Cooperl : une centaine de salariés en colère

La Nouvelle République, 4 mars 2016 :

Des salariés de l’abattoir Cooperl de Sainte-Eanne ont entamé une grève jeudi qui se poursuit ce vendredi. Ils rejoignent ainsi le mouvement social qui affecte leur groupe depuis le 25 février.

Une petite centaine de salariés, 80 au moins sur les 500 que compte l’entreprise, ont entamé un mouvement de grève, très tôt jeudi matin, vers 4 h à l’abattoir Cooperl de Sainte-Eanne, près de Saint-Maixent. Une action qui sera reconduite ce vendredi, comme il en a été décidé hier (à 95 %) à l’issue de l’assemblée des salariés.

Salaires, conditions de travail et perte d’acquis

Ce mouvement social s’inscrit dans un contexte plus global de tensions au sein du groupe Cooperl Arc Atlantique auquel appartient le site deux-sévrien. Groupe considéré comme le numéro un en France dans la transformation porcine qui compte 5.000 salariés. C’est au siège breton du groupe, à Lamballe, que le mouvement social a débuté il y a une semaine, le 25 février, alors que se tenaient les négociations annuelles obligatoires (NAO). L’action y a pris de l’ampleur de jour en jour au point que ce vendredi, l’activité devrait y être complètement paralysée sur le site des Côtes d’Armor, le plus important du groupe. « 100 % des salariés seront en grève ce vendredi, ils ont décidé de faire une opération usine morte », indiquait hier Vanessa Couturier, secrétaire général de l’UD CGT des Deux-Sèvres.

Le groupe compte quatre sites d’abattage en France. Après celui de Lamballe, celui de Montfort-sur-Meu (Ille-et-Vilaine) a rejoint le mouvement, suivi donc depuis hier par le site deux-sévrien de Sainte-Eanne. « C’est d’abord l’esprit de solidarité qui a déclenché le mouvement », indique Vanessa Couturier, qui devait retourner dès 3 h sur place ce matin. « Ils ont conscience de tous faire partie d’une même entreprise et qu’ils doivent se mobiliser ensemble s’ils veulent se faire entendre. »
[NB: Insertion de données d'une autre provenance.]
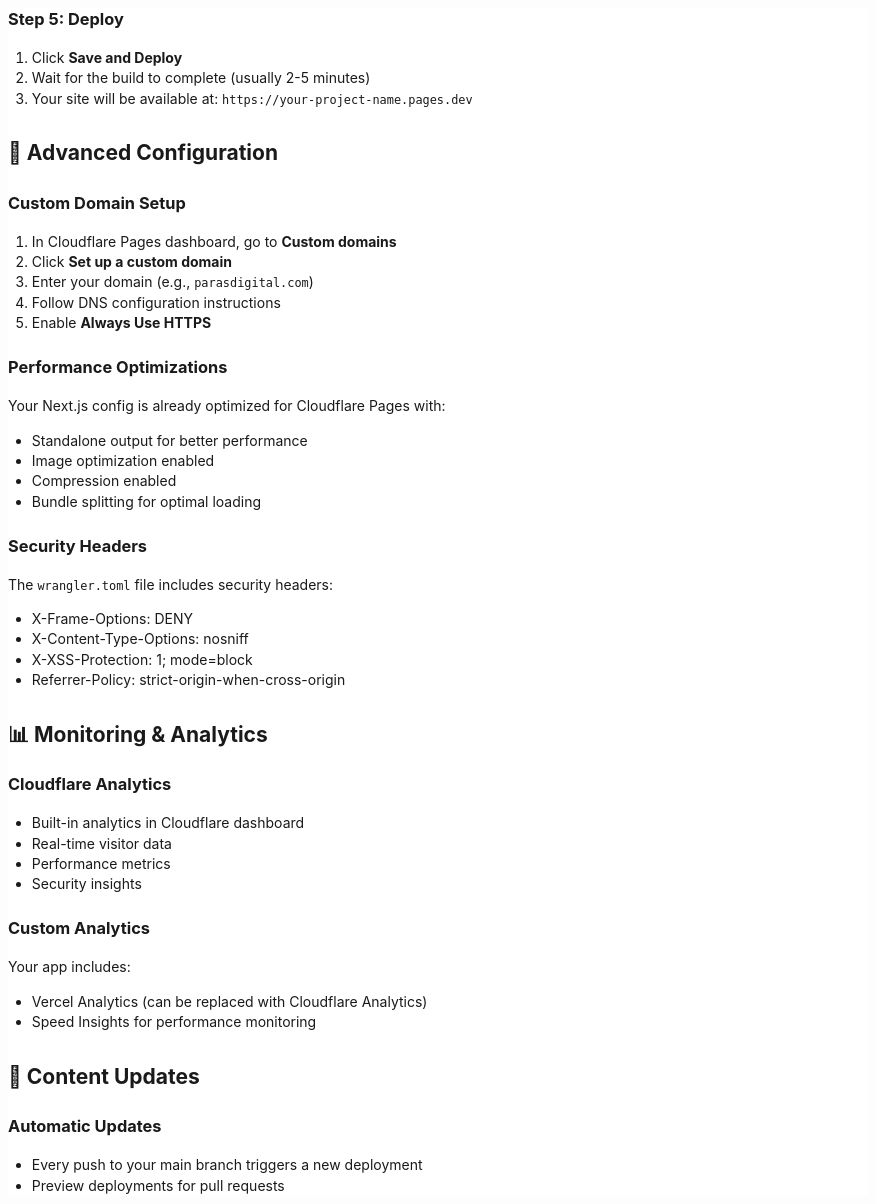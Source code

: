 ### Step 5: Deploy
1. Click **Save and Deploy**
2. Wait for the build to complete (usually 2-5 minutes)
3. Your site will be available at: `https://your-project-name.pages.dev`

## 🔧 Advanced Configuration

### Custom Domain Setup
1. In Cloudflare Pages dashboard, go to **Custom domains**
2. Click **Set up a custom domain**
3. Enter your domain (e.g., `parasdigital.com`)
4. Follow DNS configuration instructions
5. Enable **Always Use HTTPS**

### Performance Optimizations
Your Next.js config is already optimized for Cloudflare Pages with:
- Standalone output for better performance
- Image optimization enabled
- Compression enabled
- Bundle splitting for optimal loading

### Security Headers
The `wrangler.toml` file includes security headers:
- X-Frame-Options: DENY
- X-Content-Type-Options: nosniff
- X-XSS-Protection: 1; mode=block
- Referrer-Policy: strict-origin-when-cross-origin

## 📊 Monitoring & Analytics

### Cloudflare Analytics
- Built-in analytics in Cloudflare dashboard
- Real-time visitor data
- Performance metrics
- Security insights

### Custom Analytics
Your app includes:
- Vercel Analytics (can be replaced with Cloudflare Analytics)
- Speed Insights for performance monitoring

## 🔄 Content Updates

### Automatic Updates
- Every push to your main branch triggers a new deployment
- Preview deployments for pull requests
Au cœur des crispations, le gel des salaires avancé par la direction générale lors des NAO. Auquel s’ajoutent la dénonciation des conditions de travail et la crainte de perte d’acquis sur le site deux-sévrien. Autant de points sur lesquels il n’a pas été possible d’entendre la voix de la direction qui a refusé de répondre à nos sollicitations.

« Très préoccupé » par la situation du « premier employeur de la commune », le maire de Sainte-Eanne, Patrice Auzuret, entend se rendre sur place dès que possible.